Occasionally a backsplash tile will come loose or be damaged. Tile fields are fairly easy to repair. Here’s an overview of how this is done.
Replacing Loose or Broken Tiles in a Kitchen Backsplash
Use a putty knife to scrape the thinset off of the tile and the wall. If you have a grinder, you might want to use it on the back of the tile.
Mix up a small amount of thinset, and apply it to the wall. Press the tile firmly into place, and remove any thinset that squeezes up from beneath.
The same approach can be taken with broken tiles. First, remove the entire broken tile to create a space for the new tile.
Note: If possible, keep up to a box of tile from the original job to use for replacement tiles.
Replacing Loose Grout
This is both easy and difficult. Start by removing all the loose grout. Poke the surrounding grout gently with a screwdriver to check if it is loose.
The easy part is mixing up a small batch of grout, pushing it into the area where grout is missing, and removing the excess with a damp sponge. The grout package will give clear instructions.
The difficult part is getting the grout color to match the old grout.

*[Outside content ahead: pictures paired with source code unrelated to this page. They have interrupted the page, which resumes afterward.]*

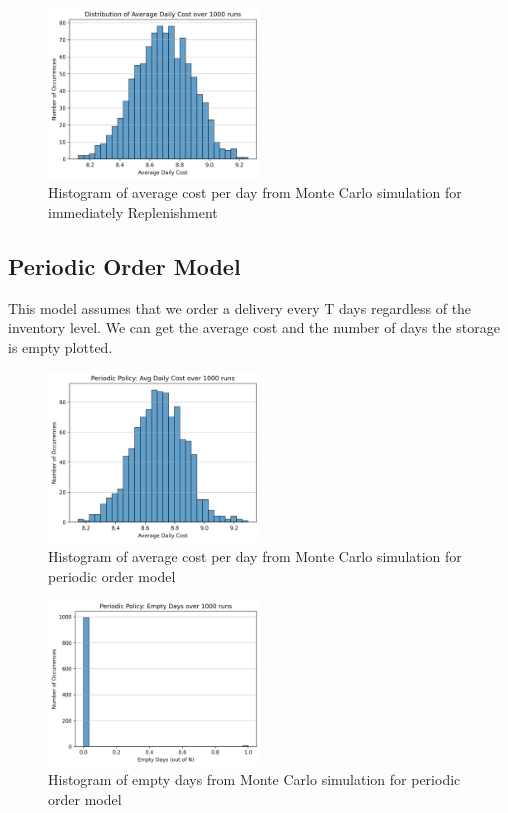 \documentclass[11pt]{article}
\begin{document}
\begin{figure}[H]
    \centering
    \includegraphics[width=0.5\textwidth]{cost_histogram}
    \caption{Histogram of average cost per day from Monte Carlo simulation for immediately Replenishment}
    \label{average_cost}
\end{figure}

\subsection{Periodic Order Model}
This model assumes that we order a delivery every T days regardless of the inventory level. We can get the average cost and the number of days the storage is empty plotted.

\begin{figure}[H]
    \centering
    \includegraphics[width=0.5\textwidth]{periodic_cost_histogram}
    \caption{Histogram of average cost per day from Monte Carlo simulation for periodic order model}
    \label{average_cost_periodic}
\end{figure}

\begin{figure}[H]
    \centering
    \includegraphics[width=0.5\textwidth]{periodic_emptydays_histogram}
    \caption{Histogram of empty days from Monte Carlo simulation for periodic order model}
    \label{empty_days}
\end{figure}
\end{document}
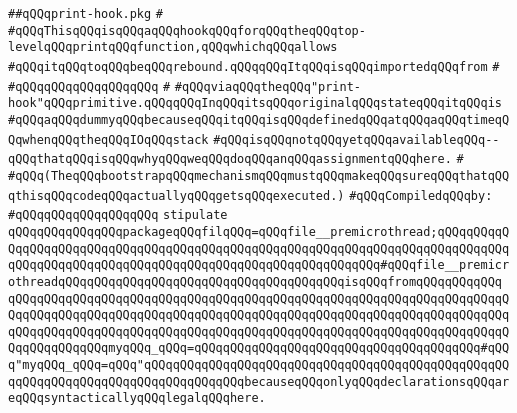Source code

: \label{src/lib/std/src/nj/print-hook.pkg}
\verb|##qQQqprint-hook.pkg|\newline
\verb|#|\newline
\verb|#qQQqThisqQQqisqQQqaqQQqhookqQQqforqQQqtheqQQqtop-levelqQQqprintqQQqfunction,qQQqwhichqQQqallows|\newline
\verb|#qQQqitqQQqtoqQQqbeqQQqrebound.qQQqqQQqItqQQqisqQQqimportedqQQqfrom|\newline
\verb|#|\newline
\verb|#qQQqqQQqqQQqqQQqqQQq|\newline
\verb|#|\newline
\verb|#qQQqviaqQQqtheqQQq"print-hook"qQQqprimitive.qQQqqQQqInqQQqitsqQQqoriginalqQQqstateqQQqitqQQqis|\newline
\verb|#qQQqaqQQqdummyqQQqbecauseqQQqitqQQqisqQQqdefinedqQQqatqQQqaqQQqtimeqQQqwhenqQQqtheqQQqIOqQQqstack|\newline
\verb|#qQQqisqQQqnotqQQqyetqQQqavailableqQQq--qQQqthatqQQqisqQQqwhyqQQqweqQQqdoqQQqanqQQqassignmentqQQqhere.|\newline
\verb|#|\newline
\verb|#qQQq(TheqQQqbootstrapqQQqmechanismqQQqmustqQQqmakeqQQqsureqQQqthatqQQqthisqQQqcodeqQQqactuallyqQQqgetsqQQqexecuted.)|\newline
\newline
\verb|#qQQqCompiledqQQqby:|\newline
\verb|#qQQqqQQqqQQqqQQqqQQq|\newline
\newline
\verb|stipulate|\newline
\verb|qQQqqQQqqQQqqQQqpackageqQQqfilqQQq=qQQqfile__premicrothread;qQQqqQQqqQQqqQQqqQQqqQQqqQQqqQQqqQQqqQQqqQQqqQQqqQQqqQQqqQQqqQQqqQQqqQQqqQQqqQQqqQQqqQQqqQQqqQQqqQQqqQQqqQQqqQQqqQQqqQQqqQQqqQQqqQQq#qQQqfile__premicrothreadqQQqqQQqqQQqqQQqqQQqqQQqqQQqqQQqqQQqqQQqisqQQqfromqQQqqQQqqQQq|\newline
\verb|qQQqqQQqqQQqqQQqqQQqqQQqqQQqqQQqqQQqqQQqqQQqqQQqqQQqqQQqqQQqqQQqqQQqqQQqqQQqqQQqqQQqqQQqqQQqqQQqqQQqqQQqqQQqqQQqqQQqqQQqqQQqqQQqqQQqqQQqqQQqqQQqqQQqqQQqqQQqqQQqqQQqqQQqqQQqqQQqqQQqqQQqqQQqqQQqqQQqqQQqqQQqqQQqqQQqqQQqqQQqqQQqmyqQQq_qQQq=qQQqqQQqqQQqqQQqqQQqqQQqqQQqqQQqqQQqqQQq#qQQq"myqQQq_qQQq=qQQq"qQQqqQQqqQQqqQQqqQQqqQQqqQQqqQQqqQQqqQQqqQQqqQQqqQQqqQQqqQQqqQQqqQQqqQQqqQQqqQQqqQQqbecauseqQQqonlyqQQqdeclarationsqQQqareqQQqsyntacticallyqQQqlegalqQQqhere.|\newline
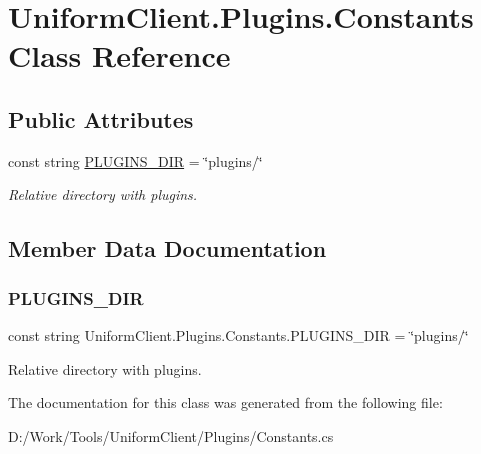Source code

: \hypertarget{class_uniform_client_1_1_plugins_1_1_constants}{}\section{Uniform\+Client.\+Plugins.\+Constants Class Reference}
\label{class_uniform_client_1_1_plugins_1_1_constants}
\subsection*{Public Attributes}
\begin{DoxyCompactItemize}
\item 
const string \mbox{\hyperlink{class_uniform_client_1_1_plugins_1_1_constants_a7005abdb0c3ee5ba9e841769a7ecd575}{P\+L\+U\+G\+I\+N\+S\+\_\+\+D\+IR}} = \char`\"{}plugins/\char`\"{}
\begin{DoxyCompactList}\small\item\em Relative directory with plugins. \end{DoxyCompactList}\end{DoxyCompactItemize}


\subsection{Member Data Documentation}
\mbox{\label{class_uniform_client_1_1_plugins_1_1_constants_a7005abdb0c3ee5ba9e841769a7ecd575}} 
\subsubsection{\texorpdfstring{P\+L\+U\+G\+I\+N\+S\+\_\+\+D\+IR}{PLUGINS\_DIR}}
{\footnotesize\ttfamily const string Uniform\+Client.\+Plugins.\+Constants.\+P\+L\+U\+G\+I\+N\+S\+\_\+\+D\+IR = \char`\"{}plugins/\char`\"{}}



Relative directory with plugins. 



The documentation for this class was generated from the following file\+:\begin{DoxyCompactItemize}
\item 
D\+:/\+Work/\+Tools/\+Uniform\+Client/\+Plugins/Constants.\+cs\end{DoxyCompactItemize}
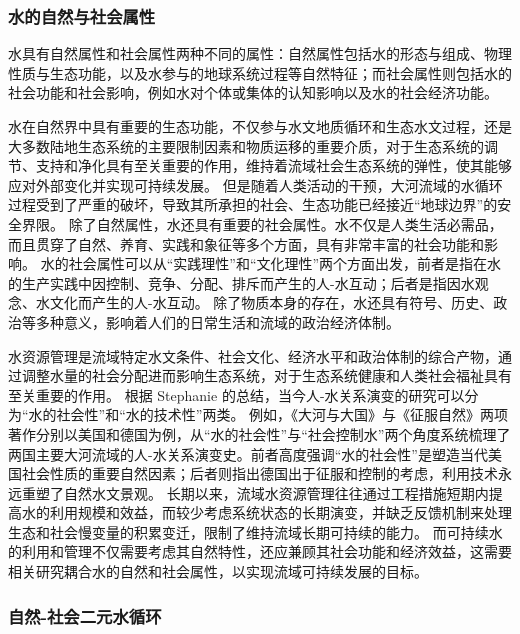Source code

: \subsubsection*{水的自然与社会属性}

水具有自然属性和社会属性两种不同的属性\cite{ning2004}：自然属性包括水的形态与组成、物理性质与生态功能，以及水参与的地球系统过程等自然特征；而社会属性则包括水的社会功能和社会影响，例如水对个体或集体的认知影响以及水的社会经济功能。

水在自然界中具有重要的生态功能，不仅参与水文地质循环和生态水文过程，还是大多数陆地生态系统的主要限制因素和物质运移的重要介质，对于生态系统的调节、支持和净化具有至关重要的作用，维持着流域社会生态系统的弹性，使其能够应对外部变化并实现可持续发展\cite{gleeson2020a}。
但是随着人类活动的干预，大河流域的水循环过程受到了严重的破坏，导致其所承担的社会、生态功能已经接近“地球边界”的安全界限\cite{gleeson2020}。
除了自然属性，水还具有重要的社会属性。水不仅是人类生活必需品，而且贯穿了自然、养育、实践和象征等多个方面，具有非常丰富的社会功能和影响\cite{zhangyahui2008}。
水的社会属性可以从“实践理性”和“文化理性”两个方面出发，前者是指在水的生产实践中因控制、竞争、分配、排斥而产生的人-水互动；后者是指因水观念、水文化而产生的人-水互动\cite{zhangyahui2008}。
除了物质本身的存在，水还具有符号、历史、政治等多种意义，影响着人们的日常生活和流域的政治经济体制\cite{ballestero2019}。

水资源管理是流域特定水文条件、社会文化、经济水平和政治体制的综合产物，通过调整水量的社会分配进而影响生态系统，对于生态系统健康和人类社会福祉具有至关重要的作用。
根据 Stephanie 的总结\cite{scarrow2021}，当今人-水关系演变的研究可以分为“水的社会性”和“水的技术性”两类。
例如，《大河与大国》\cite{MaDing2021}与《征服自然》\cite{DaWei2019}两项著作分别以美国和德国为例，从“水的社会性”与“社会控制水”两个角度系统梳理了两国主要大河流域的人-水关系演变史。前者高度强调“水的社会性”是塑造当代美国社会性质的重要自然因素；后者则指出德国出于征服和控制的考虑，利用技术永远重塑了自然水文景观。
长期以来，流域水资源管理往往通过工程措施短期内提高水的利用规模和效益，而较少考虑系统状态的长期演变，并缺乏反馈机制来处理生态和社会慢变量的积累变迁，限制了维持流域长期可持续的能力\cite{falkenmark2021}。
而可持续水的利用和管理不仅需要考虑其自然特性，还应兼顾其社会功能和经济效益，这需要相关研究耦合水的自然和社会属性，以实现流域可持续发展的目标。

\subsubsection*{自然-社会二元水循环}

There are three approaches to this.
First, buy several brands of grout, mix them up, and let them harden without being installed between tiles. You’ll know what color each one is when dry. Use this information to choose a single grout for the job or to mix grouts to produce a dried grout that closely matches what’s already there.
The second approach is to buy grout tint and experiment with it to create the right color.
Either way, trial and error will be needed to get a good grout match.
The third approach is to attempt to clean or bleach the existing grout first to restore it to its original color. This is a good choice if you have grout left over from the original installation. Use a grout cleaning product on the existing grout before installing the new grout. If the new grout doesn’t match, then you can attempt to create a match using the methods we’ve suggested.